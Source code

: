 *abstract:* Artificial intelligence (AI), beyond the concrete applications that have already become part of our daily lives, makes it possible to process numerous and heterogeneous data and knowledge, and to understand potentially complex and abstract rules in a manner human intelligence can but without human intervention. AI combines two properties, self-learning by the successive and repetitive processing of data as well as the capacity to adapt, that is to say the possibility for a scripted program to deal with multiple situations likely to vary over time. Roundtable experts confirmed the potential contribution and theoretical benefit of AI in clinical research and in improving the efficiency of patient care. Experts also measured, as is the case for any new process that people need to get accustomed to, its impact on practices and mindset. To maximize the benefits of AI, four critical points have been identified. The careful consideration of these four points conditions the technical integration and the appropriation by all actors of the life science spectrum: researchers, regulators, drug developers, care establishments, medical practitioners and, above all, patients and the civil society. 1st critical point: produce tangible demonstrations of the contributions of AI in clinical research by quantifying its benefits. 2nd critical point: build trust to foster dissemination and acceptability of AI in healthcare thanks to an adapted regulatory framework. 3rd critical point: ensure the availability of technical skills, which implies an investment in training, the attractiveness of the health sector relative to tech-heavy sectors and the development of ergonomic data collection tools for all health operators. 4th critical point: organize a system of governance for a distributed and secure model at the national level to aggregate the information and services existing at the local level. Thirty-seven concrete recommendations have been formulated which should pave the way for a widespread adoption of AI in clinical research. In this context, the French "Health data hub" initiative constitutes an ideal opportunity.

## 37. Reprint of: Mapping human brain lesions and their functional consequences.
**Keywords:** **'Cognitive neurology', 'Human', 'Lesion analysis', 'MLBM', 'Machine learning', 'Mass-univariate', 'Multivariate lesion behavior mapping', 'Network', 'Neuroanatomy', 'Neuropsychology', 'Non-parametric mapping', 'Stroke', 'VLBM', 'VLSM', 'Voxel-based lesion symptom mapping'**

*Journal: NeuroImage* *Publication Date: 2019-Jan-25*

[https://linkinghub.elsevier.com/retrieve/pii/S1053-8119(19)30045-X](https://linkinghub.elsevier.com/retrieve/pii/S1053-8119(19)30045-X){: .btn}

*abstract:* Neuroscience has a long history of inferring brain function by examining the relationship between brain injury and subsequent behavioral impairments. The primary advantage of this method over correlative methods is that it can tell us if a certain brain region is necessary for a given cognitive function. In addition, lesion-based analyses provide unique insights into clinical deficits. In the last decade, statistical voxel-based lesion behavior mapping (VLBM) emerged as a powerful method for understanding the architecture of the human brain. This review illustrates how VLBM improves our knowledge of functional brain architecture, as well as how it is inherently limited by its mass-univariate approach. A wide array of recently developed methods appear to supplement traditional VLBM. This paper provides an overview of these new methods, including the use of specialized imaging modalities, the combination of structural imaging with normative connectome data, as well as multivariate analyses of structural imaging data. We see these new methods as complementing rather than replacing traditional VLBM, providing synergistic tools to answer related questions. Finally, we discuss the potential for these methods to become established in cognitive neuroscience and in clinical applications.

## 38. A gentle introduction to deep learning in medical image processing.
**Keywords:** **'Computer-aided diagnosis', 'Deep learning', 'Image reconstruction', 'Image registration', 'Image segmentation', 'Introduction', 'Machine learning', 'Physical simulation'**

------------------------------------

#### Exercise prompt:
Give the count of lines in the material containing "Machine". The reply is that number alone.

#### Exercise result:
2